Bundestagswahl 2017 – Warum es Neuwahlen geben wird

Hinweis: Diesen Artikel habe ich am 23. September 2017, also einen Tag vor der Wahl geschrieben. 10 spontane Gedanken zum Ausgang der Bundestagswahl 2017 gibt es hier.

Warum es höchstwahrscheinlich Neuwahlen geben wird

Die Bundestagswahl 2017 hat noch gar nicht stattgefunden und doch bin ich mir einer Sache ziemlich sicher.

Es wird Neuwahlen geben.

Ich gehe davon aus, dass die derzeitigen Prognosen in die richtige Richtung gehen, die Union aber stärker verliert und die AfD mehr gewinnt als erwartet. Dass die SPD das schlechteste Ergebnis Ihrer bundesrepublikanischen Geschichte einfahren wird, ist ohnehin so gut wie sicher.

Rein rechnerisch ergeben sich dann nur folgende Koalitionsmöglichkeiten – zum einen die Fortsetzung der großen Koalition oder aber eine Jamaika Koalition aus Union/FDP/Grünen.

Die GroKo wird zwar nach wie vor eine nach wie vor über eine deutliche Mehrheit verfügen, aber massiv verloren haben. Ein Vertrauensbeweis sieht anders aus. Für die SDP wären vier weitere vier Jahre große Koalition jedenfalls tödlich – und es ist davon auszugehen, dass die Partei dies erkennt. Der Untergangstrieb der SPD könnte als einziges meiner Prognose einen Strich durch die Rechnung machen…

Eine Jamaika Koalition wird an den großen Differenzen zwischen CSU und Grünen scheitern.
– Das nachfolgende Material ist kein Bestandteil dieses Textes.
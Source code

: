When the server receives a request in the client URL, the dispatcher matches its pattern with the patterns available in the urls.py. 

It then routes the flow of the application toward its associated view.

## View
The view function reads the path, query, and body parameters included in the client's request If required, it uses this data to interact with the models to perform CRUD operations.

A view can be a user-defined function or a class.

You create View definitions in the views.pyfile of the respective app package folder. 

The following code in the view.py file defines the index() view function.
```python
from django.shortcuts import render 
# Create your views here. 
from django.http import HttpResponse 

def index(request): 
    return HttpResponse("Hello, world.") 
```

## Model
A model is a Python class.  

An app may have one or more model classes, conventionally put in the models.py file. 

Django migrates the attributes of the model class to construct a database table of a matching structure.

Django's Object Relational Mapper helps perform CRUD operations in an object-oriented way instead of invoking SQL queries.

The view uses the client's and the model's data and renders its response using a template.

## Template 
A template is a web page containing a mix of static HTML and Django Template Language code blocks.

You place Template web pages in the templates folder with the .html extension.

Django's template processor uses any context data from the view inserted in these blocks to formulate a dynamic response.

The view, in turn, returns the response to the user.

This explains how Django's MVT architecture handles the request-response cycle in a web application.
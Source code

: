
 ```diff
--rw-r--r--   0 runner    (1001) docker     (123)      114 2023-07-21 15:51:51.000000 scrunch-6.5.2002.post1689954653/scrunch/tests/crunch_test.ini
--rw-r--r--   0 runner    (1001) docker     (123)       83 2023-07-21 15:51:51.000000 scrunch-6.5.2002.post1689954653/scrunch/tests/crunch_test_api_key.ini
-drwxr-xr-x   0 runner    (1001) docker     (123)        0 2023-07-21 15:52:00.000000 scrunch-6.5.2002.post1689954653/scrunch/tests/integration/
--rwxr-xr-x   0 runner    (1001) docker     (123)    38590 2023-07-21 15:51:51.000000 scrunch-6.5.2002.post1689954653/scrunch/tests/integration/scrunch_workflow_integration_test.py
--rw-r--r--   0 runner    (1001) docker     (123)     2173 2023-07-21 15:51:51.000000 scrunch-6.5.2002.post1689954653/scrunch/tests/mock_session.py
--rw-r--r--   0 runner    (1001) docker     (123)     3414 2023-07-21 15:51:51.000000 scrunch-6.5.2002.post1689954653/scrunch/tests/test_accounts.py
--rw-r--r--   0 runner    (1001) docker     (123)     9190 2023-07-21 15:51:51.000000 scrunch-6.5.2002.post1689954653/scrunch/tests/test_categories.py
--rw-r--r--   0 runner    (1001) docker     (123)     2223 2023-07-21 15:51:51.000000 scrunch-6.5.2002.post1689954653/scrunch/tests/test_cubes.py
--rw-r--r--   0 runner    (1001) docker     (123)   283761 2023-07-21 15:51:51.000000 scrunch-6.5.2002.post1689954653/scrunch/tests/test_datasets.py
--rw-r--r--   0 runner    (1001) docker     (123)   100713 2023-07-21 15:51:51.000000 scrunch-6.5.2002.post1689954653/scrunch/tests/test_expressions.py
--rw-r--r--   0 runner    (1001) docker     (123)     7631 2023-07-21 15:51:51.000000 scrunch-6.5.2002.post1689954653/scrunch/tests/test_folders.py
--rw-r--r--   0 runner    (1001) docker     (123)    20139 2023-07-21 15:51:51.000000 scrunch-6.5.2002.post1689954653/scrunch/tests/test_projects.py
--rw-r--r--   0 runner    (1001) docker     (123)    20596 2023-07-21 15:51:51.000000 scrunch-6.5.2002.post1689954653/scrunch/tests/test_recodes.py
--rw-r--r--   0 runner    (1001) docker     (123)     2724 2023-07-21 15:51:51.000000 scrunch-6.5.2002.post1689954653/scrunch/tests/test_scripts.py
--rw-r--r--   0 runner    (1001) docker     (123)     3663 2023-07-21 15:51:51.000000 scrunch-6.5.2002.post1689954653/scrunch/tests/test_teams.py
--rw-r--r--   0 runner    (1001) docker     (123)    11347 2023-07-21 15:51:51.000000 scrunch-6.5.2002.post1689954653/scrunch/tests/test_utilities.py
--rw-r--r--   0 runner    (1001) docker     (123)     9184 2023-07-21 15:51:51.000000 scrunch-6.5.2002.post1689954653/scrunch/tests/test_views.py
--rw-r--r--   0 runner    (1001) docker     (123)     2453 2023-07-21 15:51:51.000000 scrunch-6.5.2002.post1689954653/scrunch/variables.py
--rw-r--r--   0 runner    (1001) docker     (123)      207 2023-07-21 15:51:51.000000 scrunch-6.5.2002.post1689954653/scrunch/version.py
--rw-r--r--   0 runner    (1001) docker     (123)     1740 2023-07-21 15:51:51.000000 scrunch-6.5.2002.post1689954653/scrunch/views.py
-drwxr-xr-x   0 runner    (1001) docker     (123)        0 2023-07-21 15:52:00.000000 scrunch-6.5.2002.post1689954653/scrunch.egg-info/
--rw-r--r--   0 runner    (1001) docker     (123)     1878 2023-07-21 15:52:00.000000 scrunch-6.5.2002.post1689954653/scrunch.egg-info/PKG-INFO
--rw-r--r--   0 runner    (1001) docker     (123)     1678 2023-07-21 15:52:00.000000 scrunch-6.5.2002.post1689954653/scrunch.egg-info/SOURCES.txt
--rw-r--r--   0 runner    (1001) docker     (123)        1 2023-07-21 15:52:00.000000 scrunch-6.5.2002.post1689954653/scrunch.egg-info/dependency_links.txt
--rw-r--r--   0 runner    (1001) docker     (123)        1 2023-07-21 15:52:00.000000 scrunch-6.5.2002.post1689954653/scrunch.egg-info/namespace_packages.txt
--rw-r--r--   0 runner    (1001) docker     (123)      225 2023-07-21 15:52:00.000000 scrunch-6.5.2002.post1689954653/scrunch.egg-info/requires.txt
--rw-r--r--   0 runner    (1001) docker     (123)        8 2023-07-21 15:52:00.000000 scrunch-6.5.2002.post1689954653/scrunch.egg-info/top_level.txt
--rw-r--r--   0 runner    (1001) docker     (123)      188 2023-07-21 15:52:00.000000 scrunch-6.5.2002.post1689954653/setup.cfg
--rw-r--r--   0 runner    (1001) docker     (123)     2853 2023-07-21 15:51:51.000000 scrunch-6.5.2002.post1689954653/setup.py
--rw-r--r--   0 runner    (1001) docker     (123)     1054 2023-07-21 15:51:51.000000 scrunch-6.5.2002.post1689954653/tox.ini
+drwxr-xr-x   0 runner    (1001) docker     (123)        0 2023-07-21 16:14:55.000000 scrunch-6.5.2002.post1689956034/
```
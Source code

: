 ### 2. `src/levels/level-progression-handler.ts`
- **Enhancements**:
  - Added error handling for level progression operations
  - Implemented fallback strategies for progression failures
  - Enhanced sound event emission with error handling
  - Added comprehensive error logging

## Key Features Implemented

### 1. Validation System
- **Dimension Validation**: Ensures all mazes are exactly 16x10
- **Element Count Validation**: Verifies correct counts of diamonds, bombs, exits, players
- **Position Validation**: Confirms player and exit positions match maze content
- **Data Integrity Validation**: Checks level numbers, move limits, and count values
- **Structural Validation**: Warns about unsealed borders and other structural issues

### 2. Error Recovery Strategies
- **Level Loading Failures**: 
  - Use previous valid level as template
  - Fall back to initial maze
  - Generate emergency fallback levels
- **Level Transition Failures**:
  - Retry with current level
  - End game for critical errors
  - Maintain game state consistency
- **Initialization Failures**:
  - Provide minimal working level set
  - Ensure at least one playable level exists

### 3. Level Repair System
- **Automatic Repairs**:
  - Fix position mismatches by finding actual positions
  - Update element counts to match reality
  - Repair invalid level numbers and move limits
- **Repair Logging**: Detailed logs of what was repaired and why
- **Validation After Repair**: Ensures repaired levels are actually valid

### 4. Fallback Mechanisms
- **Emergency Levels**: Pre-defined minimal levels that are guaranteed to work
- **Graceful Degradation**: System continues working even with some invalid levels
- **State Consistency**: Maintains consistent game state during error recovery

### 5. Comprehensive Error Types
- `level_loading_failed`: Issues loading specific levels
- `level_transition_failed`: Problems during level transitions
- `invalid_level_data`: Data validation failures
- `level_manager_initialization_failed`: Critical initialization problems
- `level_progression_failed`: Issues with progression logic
Was bliebe also? Allenfalls eine Minderheitsregierung, die sich wechselnde Mehrheiten sucht. Sehr unwahrscheinlich.

Bleiben also Neuwahlen.

Wann Neuwahlen?

Die Frage ist, wann es dementsprechend mögliche Neuwahlen geben könnte. Eines ist sehr sicher: jedenfalls nicht mehr 2017.

Nach der Wahl ist zunächst mit langwierigen Sondierungsgesprächen und Koalitionsverhandlungen zu rechnen, die sich sicher bis in den November hinziehen werden – wenn nicht länger. Sollten die Regierungsbildung dann Ende November scheitern und Angela Merkel erzielt keine Mehrheit der Stimmen bei der Kanzlerwahl im Parlament, kann der Bundespräsident sie sogar dann gemäß Art. 63 Abs. 4 Satz 4 GG innert sieben Tagen zur Kanzlerin ernennen, was freilich sehr ungewöhnlich wäre und der gelebten Verfassungstradition der Bundesrepublik widerspräche.

Dementsprechend würde der Bundespräsident den Bundestag auflösen (ebenfalls Art. 63 Abs. 4 GG) und es müssten innerhalb von 60 Tagen Neuwahlen stattfinden (Art. 39 Abs. 1 Satz 4 GG).

Mit einer Neuwahl wäre also Anfang 2018 zu rechnen.

Über weiteres möchte ich am Tag vor der Wahl nicht spekulieren.